Sunday, January 15, 2023

"Moses My Servant is Dead."

 My pastor preached today out of Joshua. It was a powerful sermon, focused on the command that the Lord gives Joshua (and Joseph, and Peter, and Job and many others) to "ARISE!"

But I'm going to be honest, I struggled to get past the first words of Joshua 1:

"After the death of Moses, the servant of the Lord, the Lord said to Joshua son of Nun, Moses' aide: "Moses my servant is dead. Now then, you and all these people, get ready to cross the Jordan River into the land I am about to give to them-- to the Israelites."

In my personal devotional time, I'm doing a study on the book of Exodus. So I'm all tied up with Moses in my heart. I relate so much to Moses in the beginning of his call, when he proclaims his fear of speaking and begs God to find someone else. I think Moses was probably someone who struggled a little with anxiety and a lack of self-confidence, so it means all the more to me that the Lord used him to do these incredible things I am reading about every day. Yesterday my reading was about the Passover, and the absolutely human and very unholy thought I had as I read was, "Oh my gosh, these directions are SO SPECIFIC! I would never have been able to remember what to tell the people to do, and heaven knows people in today's time would never have listened and followed the directions!"
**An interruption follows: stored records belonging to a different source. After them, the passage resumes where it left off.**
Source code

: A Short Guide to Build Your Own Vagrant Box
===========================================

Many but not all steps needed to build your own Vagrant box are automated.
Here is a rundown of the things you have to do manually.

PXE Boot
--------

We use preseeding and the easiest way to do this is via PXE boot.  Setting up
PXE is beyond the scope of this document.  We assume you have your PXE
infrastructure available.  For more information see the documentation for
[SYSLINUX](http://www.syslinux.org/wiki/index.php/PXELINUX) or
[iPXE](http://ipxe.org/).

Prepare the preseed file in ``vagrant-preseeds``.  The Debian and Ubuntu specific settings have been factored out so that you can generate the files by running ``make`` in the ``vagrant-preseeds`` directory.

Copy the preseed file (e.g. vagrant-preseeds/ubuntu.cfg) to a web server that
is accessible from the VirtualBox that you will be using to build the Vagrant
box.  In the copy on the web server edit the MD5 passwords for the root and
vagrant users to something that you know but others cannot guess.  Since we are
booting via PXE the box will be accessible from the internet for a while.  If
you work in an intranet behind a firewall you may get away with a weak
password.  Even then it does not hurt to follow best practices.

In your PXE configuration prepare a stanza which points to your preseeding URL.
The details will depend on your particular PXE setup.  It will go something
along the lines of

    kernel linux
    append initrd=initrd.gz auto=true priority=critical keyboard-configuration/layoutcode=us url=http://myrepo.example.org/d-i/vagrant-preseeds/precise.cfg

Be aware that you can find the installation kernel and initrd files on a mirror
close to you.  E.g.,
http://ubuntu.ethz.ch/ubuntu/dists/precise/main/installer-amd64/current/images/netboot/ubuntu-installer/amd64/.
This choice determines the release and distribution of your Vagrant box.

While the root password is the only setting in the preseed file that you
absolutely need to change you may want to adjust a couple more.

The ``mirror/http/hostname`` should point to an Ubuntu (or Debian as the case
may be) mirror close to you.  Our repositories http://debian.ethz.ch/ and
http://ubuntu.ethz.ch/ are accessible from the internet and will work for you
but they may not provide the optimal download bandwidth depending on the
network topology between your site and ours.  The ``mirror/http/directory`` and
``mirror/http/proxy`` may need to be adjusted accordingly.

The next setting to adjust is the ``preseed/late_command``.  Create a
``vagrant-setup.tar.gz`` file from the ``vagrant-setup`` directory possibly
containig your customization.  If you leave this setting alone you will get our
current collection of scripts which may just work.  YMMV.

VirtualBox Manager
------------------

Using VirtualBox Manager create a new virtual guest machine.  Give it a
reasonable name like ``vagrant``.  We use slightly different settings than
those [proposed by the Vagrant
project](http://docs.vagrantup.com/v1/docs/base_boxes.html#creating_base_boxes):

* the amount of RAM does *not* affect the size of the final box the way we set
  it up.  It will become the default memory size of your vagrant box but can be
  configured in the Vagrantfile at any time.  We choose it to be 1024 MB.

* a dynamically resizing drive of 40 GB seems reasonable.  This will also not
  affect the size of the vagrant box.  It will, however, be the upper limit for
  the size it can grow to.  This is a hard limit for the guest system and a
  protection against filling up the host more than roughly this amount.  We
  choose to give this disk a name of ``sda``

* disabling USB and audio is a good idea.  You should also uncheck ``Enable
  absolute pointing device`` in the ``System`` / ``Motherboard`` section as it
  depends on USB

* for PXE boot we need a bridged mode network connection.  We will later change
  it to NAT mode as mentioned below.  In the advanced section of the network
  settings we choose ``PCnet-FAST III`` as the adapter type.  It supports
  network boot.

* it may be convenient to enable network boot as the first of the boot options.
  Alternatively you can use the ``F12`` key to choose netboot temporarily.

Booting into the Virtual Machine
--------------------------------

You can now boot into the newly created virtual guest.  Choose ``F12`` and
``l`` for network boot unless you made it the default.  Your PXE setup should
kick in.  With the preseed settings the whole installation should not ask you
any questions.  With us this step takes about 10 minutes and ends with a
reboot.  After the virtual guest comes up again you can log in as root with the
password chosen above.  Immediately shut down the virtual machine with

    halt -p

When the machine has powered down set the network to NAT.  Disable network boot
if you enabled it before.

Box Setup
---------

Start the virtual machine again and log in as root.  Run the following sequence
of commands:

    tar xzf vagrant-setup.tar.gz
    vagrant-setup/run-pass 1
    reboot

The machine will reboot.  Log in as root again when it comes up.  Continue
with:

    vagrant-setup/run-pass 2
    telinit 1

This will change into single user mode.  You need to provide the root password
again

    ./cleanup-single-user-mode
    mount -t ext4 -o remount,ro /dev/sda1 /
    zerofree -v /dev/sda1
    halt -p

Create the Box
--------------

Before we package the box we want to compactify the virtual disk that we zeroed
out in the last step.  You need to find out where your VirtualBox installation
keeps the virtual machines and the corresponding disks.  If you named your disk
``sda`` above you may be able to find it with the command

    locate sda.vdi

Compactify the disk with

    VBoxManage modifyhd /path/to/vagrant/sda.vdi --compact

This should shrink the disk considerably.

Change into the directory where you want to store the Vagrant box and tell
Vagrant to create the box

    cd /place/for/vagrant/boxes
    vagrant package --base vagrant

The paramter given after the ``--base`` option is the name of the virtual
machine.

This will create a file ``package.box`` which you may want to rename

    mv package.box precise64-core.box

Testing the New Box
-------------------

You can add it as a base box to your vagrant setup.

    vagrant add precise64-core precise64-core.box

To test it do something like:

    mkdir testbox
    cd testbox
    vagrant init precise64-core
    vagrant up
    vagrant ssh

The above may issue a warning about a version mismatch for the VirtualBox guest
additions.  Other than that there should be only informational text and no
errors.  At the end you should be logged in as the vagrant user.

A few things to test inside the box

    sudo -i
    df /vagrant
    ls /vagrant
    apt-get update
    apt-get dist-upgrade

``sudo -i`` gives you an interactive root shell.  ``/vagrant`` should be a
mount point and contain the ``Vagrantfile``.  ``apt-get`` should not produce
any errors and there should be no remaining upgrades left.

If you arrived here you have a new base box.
But as I see Moses do allllllll of these things, or more specifically see God do alllllllll of these things through Moses, I am a perfect illustration of dramatic irony because I know the ending, the things that Moses and his people did not know when they were living it. I know that Moses, as much as he trusted God and accomplished for him, did not get to see the Promised Land. He died in the desert.

He died in the desert. There wasn't a homecoming for him, a congratulatory party, a book signing, an awards ceremony... just a discouraging death in a dry place, not having seen the end of the story. His story ended in the desert. 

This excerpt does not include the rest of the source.